When she was as comfortable as she was ever going to be I started the car and set off.
‘You know my name,’ she said. ‘But I don’t seem to know yours.’
‘My name is Bernhard Gunther and I haven’t talked to anyone I wanted to talk to for almost three weeks. That is until you got off that plane. It now seems to me I’ve been waiting for you to show up or the world to end. For a while back there I really didn’t mind which, but now that you’re here I have this sudden inexplicable urge to keep going a while longer. Maybe even long enough to make you laugh – if that doesn’t sound presumptuous.’
‘Make me laugh? In my line of work, that’s not so easy to do, Herr Gunther. Most men give up when they get a nose of my usual brand of perfume.’

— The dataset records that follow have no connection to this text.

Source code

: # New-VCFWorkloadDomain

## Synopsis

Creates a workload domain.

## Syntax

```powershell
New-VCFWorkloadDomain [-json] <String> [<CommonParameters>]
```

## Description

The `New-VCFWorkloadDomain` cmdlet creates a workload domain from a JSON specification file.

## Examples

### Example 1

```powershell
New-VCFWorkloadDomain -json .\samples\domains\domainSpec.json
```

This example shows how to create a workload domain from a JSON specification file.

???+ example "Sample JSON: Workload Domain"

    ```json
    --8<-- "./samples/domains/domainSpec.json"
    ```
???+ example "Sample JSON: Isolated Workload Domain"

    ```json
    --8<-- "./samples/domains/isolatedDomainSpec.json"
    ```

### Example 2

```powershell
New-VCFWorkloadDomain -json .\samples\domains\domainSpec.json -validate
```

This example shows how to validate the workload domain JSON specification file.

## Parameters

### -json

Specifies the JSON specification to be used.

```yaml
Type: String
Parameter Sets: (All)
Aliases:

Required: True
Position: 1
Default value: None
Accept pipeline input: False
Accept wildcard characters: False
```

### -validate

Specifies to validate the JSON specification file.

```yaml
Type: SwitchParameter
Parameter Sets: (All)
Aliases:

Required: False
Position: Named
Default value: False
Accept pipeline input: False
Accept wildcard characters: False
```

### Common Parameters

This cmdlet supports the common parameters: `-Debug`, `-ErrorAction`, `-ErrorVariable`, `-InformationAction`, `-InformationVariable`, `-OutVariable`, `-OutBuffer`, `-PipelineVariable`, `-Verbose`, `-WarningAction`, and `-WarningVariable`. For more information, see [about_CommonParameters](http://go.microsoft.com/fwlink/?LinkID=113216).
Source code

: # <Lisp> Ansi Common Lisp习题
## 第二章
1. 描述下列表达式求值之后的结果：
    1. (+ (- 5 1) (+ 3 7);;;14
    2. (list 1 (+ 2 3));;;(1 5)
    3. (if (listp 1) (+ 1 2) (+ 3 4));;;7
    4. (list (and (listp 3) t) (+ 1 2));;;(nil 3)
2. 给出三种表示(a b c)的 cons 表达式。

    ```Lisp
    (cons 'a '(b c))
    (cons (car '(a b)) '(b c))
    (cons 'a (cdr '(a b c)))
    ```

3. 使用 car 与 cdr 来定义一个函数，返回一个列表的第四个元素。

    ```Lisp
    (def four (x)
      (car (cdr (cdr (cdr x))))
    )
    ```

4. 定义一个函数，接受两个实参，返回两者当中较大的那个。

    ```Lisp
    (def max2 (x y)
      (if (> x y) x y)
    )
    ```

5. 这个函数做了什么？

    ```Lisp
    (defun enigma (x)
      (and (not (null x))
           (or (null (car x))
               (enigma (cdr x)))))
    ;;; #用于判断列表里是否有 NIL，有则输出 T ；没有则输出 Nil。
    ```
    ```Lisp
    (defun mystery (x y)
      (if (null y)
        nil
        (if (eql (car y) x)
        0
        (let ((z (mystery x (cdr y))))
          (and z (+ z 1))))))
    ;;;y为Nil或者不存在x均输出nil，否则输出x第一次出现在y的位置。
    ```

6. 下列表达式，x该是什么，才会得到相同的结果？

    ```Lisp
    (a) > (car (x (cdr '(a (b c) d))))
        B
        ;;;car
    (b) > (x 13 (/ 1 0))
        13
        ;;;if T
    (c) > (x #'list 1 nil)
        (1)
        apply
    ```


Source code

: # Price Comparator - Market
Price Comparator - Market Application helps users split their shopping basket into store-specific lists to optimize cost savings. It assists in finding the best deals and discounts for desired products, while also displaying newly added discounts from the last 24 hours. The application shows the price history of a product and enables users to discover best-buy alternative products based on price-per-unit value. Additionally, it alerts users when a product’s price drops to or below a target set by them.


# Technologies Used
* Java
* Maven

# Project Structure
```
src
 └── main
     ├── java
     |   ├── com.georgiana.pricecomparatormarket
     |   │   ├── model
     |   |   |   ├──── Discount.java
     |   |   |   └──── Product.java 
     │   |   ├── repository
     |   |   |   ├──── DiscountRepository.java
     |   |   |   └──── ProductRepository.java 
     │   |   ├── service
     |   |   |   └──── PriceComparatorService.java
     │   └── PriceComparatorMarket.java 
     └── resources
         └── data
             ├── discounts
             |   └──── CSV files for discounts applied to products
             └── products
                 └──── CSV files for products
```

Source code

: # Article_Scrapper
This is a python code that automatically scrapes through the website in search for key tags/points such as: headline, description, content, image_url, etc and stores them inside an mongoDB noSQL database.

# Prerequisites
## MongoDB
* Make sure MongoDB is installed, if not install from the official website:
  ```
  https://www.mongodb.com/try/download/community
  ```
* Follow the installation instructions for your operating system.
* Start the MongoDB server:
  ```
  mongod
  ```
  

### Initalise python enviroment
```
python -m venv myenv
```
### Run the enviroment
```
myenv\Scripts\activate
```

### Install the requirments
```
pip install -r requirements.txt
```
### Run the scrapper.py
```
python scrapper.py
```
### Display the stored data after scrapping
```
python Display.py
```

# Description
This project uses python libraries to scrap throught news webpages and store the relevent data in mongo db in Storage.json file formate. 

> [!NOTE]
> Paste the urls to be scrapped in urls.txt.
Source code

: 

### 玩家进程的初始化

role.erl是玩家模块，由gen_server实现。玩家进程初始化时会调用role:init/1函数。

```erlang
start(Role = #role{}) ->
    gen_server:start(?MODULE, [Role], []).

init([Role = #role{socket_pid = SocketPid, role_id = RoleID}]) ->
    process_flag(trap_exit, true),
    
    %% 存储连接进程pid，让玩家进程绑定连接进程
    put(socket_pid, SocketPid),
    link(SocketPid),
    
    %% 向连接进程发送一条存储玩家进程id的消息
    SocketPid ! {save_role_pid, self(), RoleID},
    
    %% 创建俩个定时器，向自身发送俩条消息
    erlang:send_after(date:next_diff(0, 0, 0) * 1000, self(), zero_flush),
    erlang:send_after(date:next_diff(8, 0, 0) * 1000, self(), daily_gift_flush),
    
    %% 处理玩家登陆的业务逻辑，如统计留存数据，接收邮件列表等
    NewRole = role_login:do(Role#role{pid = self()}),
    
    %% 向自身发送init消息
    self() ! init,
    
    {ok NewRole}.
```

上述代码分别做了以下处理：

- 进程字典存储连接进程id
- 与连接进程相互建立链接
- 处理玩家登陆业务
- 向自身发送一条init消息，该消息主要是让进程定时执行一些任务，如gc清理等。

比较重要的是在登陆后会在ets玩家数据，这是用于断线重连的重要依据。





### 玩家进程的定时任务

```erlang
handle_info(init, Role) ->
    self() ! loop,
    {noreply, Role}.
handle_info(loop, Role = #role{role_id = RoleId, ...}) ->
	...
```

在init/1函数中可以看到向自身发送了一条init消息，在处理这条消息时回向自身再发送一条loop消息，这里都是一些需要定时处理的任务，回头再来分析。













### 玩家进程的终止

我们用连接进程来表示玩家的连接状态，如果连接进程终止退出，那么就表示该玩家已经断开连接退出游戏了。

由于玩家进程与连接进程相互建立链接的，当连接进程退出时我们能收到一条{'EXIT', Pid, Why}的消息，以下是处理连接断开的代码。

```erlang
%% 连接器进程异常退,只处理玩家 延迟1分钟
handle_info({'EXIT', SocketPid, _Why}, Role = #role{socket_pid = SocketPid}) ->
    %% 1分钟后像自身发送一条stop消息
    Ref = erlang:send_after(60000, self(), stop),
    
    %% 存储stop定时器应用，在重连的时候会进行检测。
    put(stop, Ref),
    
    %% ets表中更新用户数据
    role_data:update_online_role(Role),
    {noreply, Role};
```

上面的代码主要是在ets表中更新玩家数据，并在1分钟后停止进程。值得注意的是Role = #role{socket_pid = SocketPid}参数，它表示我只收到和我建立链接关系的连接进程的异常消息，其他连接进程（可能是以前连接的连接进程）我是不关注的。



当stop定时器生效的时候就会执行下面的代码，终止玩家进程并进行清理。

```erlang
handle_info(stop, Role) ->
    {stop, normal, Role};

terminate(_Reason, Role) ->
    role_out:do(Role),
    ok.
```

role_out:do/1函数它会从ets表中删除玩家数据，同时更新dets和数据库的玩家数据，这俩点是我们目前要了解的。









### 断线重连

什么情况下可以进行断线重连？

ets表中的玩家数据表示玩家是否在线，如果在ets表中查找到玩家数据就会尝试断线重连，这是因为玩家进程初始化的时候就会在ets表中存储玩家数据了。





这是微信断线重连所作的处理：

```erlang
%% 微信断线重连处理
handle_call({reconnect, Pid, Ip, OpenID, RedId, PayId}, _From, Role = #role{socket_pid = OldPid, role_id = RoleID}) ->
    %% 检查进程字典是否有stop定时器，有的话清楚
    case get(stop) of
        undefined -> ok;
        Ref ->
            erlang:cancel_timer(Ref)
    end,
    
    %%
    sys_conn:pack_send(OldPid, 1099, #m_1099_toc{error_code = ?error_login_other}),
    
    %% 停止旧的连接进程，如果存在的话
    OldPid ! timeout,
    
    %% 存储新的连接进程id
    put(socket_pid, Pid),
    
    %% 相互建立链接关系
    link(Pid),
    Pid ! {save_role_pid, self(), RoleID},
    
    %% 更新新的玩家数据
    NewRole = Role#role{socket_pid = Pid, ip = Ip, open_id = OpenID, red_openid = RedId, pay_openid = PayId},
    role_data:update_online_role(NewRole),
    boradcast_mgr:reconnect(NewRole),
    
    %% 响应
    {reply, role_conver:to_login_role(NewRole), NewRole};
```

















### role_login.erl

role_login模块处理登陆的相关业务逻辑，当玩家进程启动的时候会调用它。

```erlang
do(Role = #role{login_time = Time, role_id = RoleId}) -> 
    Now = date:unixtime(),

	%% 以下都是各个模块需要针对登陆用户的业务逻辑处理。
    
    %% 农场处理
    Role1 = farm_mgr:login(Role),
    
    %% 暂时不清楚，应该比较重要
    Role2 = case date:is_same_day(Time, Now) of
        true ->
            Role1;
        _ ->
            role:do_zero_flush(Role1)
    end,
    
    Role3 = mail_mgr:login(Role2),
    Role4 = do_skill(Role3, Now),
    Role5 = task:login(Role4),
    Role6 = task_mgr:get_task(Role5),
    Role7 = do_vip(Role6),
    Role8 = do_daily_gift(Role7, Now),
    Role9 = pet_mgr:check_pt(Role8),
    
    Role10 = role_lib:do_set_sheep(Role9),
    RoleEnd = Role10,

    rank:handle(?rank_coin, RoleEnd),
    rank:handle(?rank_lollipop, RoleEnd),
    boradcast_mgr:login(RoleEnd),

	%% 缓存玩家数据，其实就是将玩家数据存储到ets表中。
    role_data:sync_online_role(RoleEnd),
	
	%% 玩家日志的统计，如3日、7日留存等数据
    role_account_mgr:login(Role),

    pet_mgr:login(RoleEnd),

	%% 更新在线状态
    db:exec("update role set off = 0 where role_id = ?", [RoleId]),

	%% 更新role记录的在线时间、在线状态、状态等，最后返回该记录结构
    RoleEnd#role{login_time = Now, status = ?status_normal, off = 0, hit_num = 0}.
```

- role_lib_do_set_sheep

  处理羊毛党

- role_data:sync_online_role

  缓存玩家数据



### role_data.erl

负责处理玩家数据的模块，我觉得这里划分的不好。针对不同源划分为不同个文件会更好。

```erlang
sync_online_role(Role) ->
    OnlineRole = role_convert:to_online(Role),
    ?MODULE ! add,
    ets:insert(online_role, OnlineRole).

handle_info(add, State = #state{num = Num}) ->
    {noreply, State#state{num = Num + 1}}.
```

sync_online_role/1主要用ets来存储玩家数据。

‘And what might that be, doctor? Just in case I’m passing a branch of Wertheims.’
‘Formaldehyde number one.’
‘My favourite.’ I shrugged. ‘No really. I used to be a homicide cop at the police praesidium on Berlin Alexanderplatz.’
‘That explains your strange taste in perfume. So what are you doing in Katyn Wood? From what I hear, this isn’t exactly a whodunit. Everyone in Europe knows who the killer is.’
‘Right now I’m walking a tightrope between the Bureau of War Crimes and the Ministry of Enlightenment. What’s more, I’m working without a net.’
‘Sounds like quite an act.’
‘It is. I’m supposed to make sure that everything here goes smoothly. Like a real police investigation. Of course, it doesn’t. But then, that’s Russia for you. A man who is afraid of failure should never come to Russia. It’s just as well that they tried to make Bolshevism work here or we’d really be in trouble.’
‘That’s an interesting way of looking at it.’
‘I’ve got a lot of interesting ways of looking at all sorts of things. You got anything special to do tonight?’
‘I was hoping for some dinner. I’m starving.’
‘Dinner’s at seven-thirty. And there’s a good chef. From Berlin.’
‘After that I was hoping you might show me the cathedral.’
‘It’d be my pleasure.’
‘Cathedrals always look their best at night. Especially in Russia.’